__Data shown__
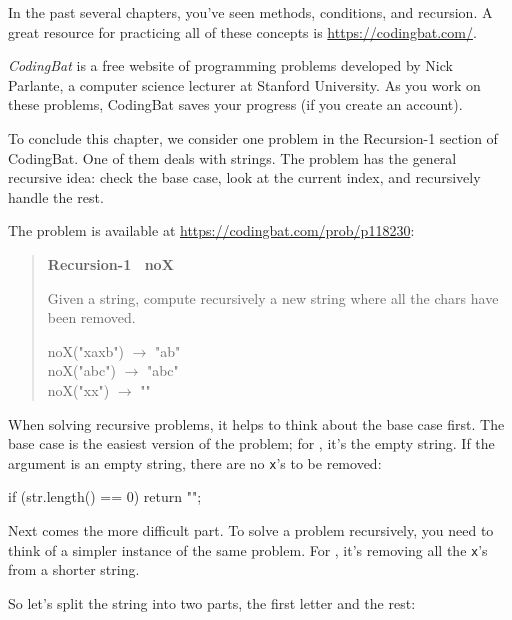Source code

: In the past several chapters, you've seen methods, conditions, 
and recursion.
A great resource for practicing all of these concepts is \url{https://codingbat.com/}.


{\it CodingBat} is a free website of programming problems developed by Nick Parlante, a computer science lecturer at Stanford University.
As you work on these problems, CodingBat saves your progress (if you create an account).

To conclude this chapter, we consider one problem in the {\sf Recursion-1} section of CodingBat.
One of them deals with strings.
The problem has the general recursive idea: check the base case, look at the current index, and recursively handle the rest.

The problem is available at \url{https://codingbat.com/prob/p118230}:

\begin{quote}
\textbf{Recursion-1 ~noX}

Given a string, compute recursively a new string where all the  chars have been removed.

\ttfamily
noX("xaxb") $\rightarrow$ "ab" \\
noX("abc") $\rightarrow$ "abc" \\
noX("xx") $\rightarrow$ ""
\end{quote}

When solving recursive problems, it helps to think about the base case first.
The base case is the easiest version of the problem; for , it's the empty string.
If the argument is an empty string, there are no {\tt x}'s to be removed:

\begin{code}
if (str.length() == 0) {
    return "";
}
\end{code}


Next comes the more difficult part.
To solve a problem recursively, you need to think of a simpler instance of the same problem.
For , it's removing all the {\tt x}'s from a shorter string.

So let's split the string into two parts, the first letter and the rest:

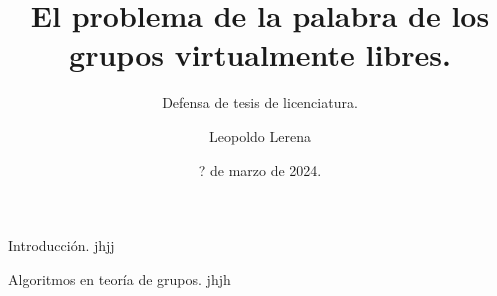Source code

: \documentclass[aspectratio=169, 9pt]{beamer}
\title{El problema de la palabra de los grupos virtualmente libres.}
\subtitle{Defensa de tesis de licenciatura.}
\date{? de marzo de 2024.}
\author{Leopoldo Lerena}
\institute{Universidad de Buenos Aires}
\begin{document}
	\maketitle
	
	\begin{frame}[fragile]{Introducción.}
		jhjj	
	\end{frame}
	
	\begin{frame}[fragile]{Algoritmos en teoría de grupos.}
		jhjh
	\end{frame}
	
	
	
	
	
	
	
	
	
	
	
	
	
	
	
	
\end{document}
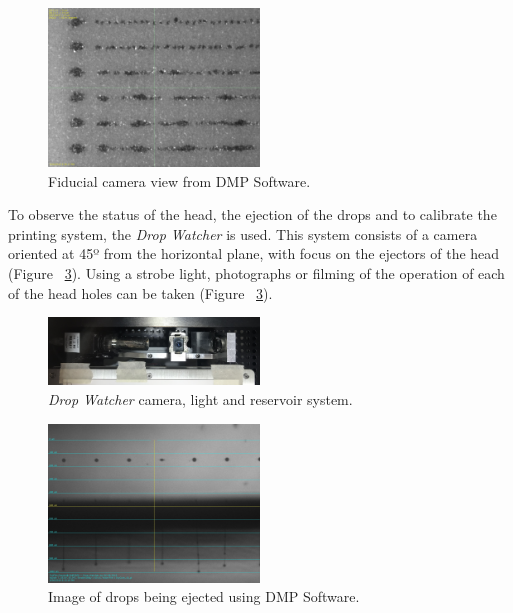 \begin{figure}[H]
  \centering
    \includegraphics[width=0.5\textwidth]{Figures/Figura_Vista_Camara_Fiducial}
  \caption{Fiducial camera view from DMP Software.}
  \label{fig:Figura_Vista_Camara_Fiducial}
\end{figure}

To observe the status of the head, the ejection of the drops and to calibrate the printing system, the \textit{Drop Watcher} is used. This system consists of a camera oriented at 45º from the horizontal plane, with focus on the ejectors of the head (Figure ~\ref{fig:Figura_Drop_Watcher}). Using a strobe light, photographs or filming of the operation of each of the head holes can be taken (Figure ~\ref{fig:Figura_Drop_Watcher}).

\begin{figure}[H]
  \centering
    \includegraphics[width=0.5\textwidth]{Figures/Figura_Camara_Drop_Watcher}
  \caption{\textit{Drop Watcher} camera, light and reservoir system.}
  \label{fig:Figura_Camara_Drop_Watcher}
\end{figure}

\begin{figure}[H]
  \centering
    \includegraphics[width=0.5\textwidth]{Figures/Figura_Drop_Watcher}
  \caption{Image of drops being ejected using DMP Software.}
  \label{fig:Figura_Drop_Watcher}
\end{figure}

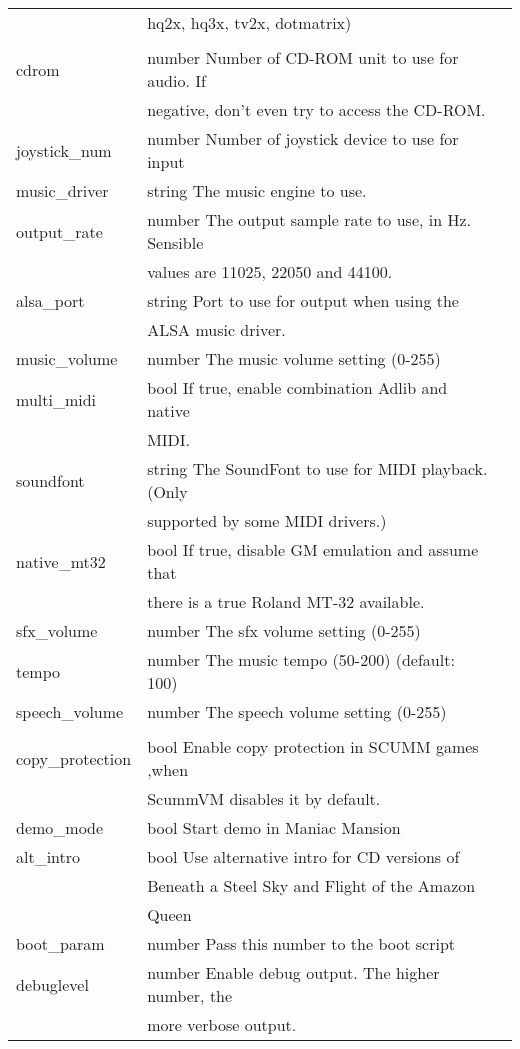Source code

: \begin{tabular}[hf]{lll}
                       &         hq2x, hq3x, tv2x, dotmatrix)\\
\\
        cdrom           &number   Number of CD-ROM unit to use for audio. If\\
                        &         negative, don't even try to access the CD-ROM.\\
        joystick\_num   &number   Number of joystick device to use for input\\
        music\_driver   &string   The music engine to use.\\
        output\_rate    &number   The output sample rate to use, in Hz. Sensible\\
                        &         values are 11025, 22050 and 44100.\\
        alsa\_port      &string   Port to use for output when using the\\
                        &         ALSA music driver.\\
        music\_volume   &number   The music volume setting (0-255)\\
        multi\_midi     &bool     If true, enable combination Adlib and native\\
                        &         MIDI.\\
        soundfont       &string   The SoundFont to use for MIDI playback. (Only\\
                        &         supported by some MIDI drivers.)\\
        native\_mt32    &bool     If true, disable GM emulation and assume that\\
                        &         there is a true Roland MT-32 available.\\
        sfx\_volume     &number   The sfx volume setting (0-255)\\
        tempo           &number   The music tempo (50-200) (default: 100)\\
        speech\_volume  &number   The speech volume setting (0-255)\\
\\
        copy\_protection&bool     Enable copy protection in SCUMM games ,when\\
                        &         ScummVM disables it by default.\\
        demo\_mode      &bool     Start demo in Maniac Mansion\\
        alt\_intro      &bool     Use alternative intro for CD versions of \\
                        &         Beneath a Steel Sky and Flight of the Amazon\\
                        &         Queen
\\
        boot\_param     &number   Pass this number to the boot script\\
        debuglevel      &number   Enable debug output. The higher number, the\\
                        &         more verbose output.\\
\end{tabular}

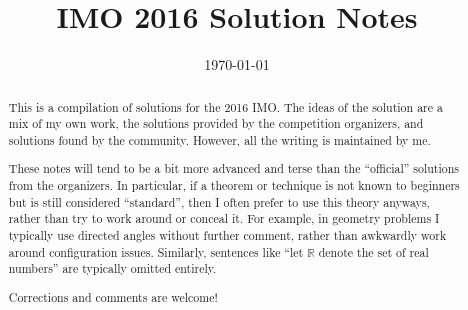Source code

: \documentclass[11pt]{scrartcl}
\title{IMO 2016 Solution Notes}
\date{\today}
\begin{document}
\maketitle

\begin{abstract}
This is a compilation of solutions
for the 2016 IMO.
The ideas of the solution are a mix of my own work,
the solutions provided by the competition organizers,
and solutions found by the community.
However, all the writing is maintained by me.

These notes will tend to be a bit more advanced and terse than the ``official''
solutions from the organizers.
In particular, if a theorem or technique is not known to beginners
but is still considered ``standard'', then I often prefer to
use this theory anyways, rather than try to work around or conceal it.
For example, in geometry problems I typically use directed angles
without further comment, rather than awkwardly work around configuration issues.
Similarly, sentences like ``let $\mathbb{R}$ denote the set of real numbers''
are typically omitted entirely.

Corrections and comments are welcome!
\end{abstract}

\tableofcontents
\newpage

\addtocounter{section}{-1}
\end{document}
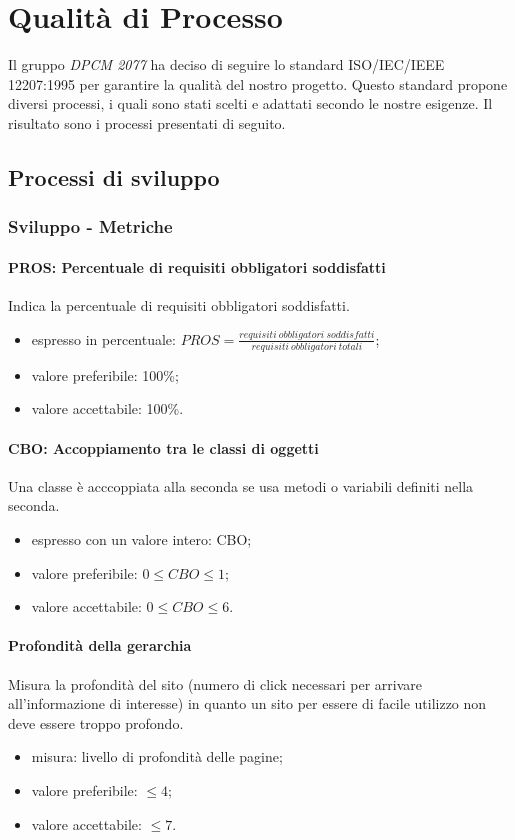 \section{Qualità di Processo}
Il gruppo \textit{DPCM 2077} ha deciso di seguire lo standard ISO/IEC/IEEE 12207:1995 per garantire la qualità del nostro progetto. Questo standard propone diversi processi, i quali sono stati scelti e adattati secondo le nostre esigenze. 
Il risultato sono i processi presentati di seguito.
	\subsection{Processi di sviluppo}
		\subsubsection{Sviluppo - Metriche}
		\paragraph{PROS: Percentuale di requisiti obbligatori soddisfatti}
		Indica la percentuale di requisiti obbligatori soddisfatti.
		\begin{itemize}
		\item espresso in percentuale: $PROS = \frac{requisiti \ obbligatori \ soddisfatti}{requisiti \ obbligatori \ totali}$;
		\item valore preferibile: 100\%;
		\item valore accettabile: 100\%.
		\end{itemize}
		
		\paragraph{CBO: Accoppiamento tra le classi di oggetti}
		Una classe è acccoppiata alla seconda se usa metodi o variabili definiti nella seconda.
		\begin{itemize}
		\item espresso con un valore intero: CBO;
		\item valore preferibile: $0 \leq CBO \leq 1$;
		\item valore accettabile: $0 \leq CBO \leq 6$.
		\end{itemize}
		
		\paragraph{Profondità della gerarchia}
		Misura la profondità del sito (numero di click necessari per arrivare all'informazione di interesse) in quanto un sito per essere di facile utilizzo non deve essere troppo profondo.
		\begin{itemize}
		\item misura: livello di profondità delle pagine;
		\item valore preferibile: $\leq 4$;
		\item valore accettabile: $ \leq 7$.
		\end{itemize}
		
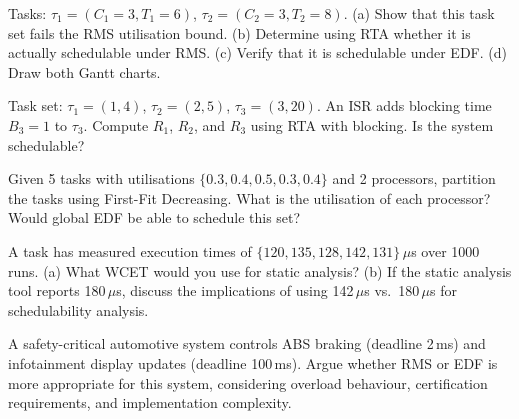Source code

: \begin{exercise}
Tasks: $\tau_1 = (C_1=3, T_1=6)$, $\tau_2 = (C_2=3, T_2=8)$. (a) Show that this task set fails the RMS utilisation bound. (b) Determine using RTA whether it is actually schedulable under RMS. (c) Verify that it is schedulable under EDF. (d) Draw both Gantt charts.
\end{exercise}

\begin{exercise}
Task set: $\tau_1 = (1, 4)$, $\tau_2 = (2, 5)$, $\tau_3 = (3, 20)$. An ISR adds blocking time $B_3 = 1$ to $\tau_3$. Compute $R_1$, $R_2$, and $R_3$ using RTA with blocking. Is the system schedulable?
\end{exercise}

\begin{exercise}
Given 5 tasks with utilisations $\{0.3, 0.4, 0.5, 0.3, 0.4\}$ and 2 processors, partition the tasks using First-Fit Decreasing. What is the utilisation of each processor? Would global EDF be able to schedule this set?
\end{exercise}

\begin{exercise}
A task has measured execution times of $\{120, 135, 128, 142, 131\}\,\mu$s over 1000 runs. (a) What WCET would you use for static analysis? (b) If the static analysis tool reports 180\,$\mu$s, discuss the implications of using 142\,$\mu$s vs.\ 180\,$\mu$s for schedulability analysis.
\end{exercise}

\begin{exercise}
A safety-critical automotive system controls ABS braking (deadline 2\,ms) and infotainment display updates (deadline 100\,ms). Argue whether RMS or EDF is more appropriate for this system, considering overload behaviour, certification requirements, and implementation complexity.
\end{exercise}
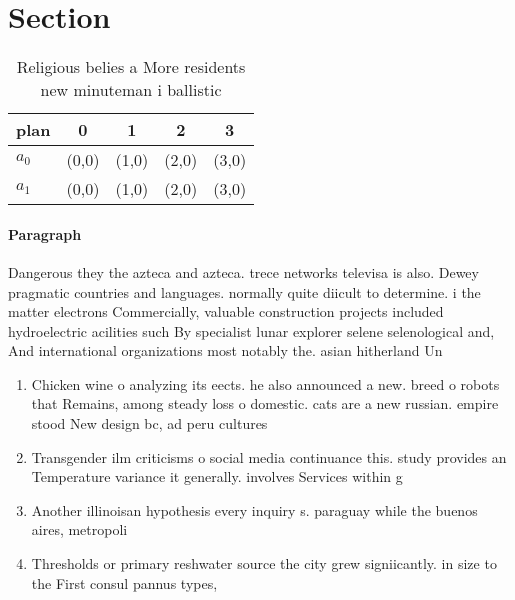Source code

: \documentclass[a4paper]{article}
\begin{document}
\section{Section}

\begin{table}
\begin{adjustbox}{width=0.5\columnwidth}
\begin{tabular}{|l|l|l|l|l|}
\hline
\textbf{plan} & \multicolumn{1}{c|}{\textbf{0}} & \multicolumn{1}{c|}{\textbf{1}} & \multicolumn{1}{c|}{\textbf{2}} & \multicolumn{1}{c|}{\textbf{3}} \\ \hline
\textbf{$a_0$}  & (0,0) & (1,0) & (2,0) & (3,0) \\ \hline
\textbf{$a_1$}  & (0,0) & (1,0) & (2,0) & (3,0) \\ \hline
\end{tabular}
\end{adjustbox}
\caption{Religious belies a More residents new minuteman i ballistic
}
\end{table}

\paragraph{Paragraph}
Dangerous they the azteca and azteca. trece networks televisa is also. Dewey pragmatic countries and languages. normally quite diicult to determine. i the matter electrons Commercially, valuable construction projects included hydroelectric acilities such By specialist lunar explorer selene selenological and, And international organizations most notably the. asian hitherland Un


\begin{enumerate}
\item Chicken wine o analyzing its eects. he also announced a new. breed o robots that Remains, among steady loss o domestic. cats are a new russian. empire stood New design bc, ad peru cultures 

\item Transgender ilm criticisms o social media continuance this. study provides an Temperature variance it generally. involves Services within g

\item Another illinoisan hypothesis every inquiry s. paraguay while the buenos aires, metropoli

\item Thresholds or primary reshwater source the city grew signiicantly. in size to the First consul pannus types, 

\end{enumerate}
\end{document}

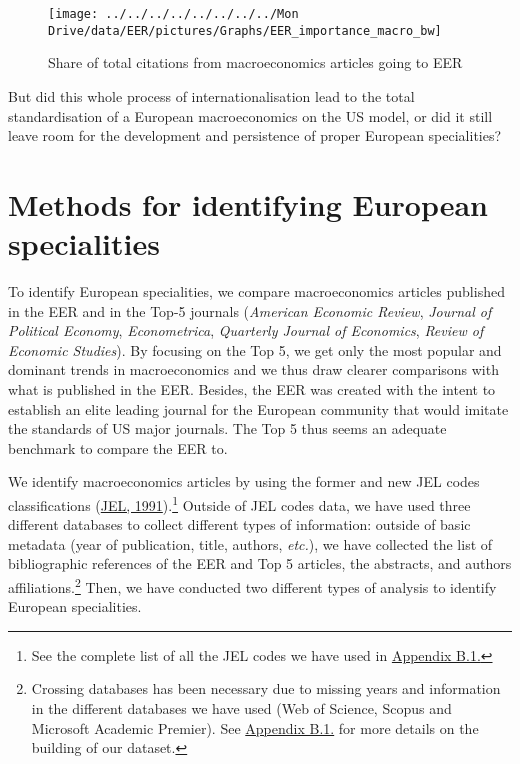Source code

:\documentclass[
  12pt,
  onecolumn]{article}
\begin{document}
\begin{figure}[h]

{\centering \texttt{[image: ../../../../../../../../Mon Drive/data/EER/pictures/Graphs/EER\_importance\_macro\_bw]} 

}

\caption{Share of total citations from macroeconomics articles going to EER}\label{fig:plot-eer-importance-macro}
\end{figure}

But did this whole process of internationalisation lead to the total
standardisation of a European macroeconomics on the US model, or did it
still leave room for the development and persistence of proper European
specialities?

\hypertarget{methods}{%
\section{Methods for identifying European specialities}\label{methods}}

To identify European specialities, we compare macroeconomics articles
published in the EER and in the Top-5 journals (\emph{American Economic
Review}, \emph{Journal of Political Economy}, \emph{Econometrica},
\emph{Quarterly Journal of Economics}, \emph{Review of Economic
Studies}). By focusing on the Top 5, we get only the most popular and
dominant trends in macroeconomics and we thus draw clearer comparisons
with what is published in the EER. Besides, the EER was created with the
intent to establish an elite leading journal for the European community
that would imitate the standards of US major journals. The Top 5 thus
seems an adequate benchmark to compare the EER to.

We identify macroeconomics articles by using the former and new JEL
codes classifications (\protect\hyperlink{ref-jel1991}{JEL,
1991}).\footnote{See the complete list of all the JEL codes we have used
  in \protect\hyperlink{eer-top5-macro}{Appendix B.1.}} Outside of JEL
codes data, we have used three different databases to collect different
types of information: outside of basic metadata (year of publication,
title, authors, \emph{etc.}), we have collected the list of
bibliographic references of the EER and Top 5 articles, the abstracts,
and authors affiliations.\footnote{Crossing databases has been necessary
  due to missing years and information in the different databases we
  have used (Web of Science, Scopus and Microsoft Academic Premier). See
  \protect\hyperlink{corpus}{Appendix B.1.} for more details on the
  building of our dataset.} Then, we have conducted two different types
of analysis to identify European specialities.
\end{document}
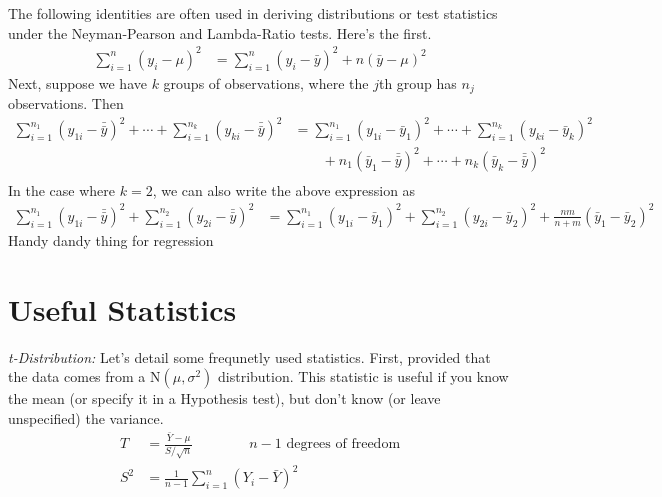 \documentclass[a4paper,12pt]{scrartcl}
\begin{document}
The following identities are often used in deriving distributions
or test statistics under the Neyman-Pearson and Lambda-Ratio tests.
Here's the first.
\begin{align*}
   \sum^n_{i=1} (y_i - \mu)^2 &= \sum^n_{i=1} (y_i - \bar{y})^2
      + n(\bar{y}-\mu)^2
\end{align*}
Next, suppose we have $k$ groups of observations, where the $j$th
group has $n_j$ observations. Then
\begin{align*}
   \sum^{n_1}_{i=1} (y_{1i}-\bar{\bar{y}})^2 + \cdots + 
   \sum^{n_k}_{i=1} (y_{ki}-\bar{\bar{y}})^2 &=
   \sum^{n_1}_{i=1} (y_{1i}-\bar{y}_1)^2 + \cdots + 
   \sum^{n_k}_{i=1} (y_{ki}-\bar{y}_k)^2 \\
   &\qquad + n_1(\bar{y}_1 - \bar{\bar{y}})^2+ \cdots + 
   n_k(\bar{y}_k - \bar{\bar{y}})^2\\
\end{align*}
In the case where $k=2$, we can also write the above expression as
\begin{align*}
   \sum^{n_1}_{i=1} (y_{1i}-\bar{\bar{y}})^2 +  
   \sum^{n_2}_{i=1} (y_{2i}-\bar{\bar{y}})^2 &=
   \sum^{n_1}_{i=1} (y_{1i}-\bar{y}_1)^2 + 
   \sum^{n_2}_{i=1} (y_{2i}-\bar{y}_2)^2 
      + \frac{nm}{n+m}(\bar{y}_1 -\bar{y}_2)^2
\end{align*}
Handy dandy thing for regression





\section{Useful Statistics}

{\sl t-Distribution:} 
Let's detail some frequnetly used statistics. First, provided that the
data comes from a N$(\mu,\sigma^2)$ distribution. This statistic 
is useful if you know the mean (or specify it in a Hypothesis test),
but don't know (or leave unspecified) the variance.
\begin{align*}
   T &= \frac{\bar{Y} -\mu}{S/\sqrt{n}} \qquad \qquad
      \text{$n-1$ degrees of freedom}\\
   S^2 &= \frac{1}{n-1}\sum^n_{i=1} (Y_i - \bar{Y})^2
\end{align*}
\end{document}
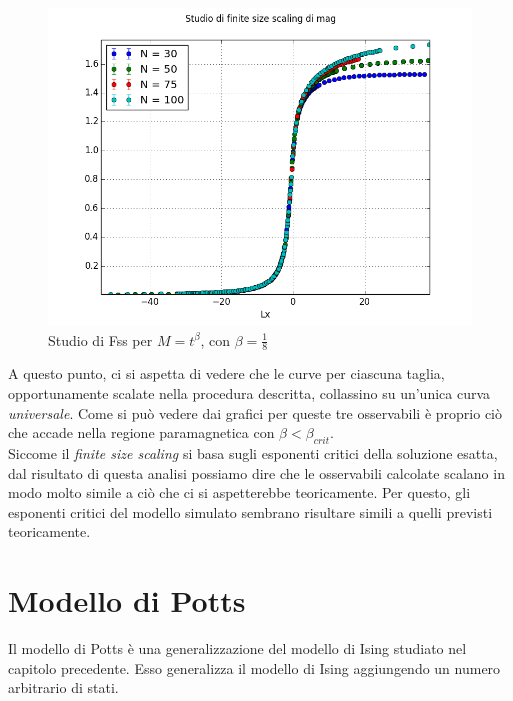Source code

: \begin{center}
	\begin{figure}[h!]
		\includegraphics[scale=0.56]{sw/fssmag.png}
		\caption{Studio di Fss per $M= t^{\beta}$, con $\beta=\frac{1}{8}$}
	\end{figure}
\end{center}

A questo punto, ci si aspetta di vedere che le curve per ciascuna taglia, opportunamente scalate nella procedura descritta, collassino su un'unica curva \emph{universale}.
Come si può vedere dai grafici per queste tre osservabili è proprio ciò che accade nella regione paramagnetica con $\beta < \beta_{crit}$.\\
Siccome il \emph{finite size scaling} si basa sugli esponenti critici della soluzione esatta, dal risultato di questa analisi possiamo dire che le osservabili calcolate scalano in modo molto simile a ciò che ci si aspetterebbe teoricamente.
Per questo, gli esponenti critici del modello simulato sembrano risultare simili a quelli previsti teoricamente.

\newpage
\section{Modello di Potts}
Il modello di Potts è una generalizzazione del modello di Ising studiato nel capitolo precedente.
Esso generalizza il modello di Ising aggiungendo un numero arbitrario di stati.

__Work to be completed__
Print the data above exactly, from its first line to the line bearing "To conclude this" inclusive, and keep pictures out of the result.

__Answer__
Source code

: In the past several chapters, you've seen methods, conditions, 
and recursion.
A great resource for practicing all of these concepts is \url{https://codingbat.com/}.


{\it CodingBat} is a free website of programming problems developed by Nick Parlante, a computer science lecturer at Stanford University.
As you work on these problems, CodingBat saves your progress (if you create an account).

To conclude this chapter, we consider one problem in the {\sf Recursion-1} section of CodingBat.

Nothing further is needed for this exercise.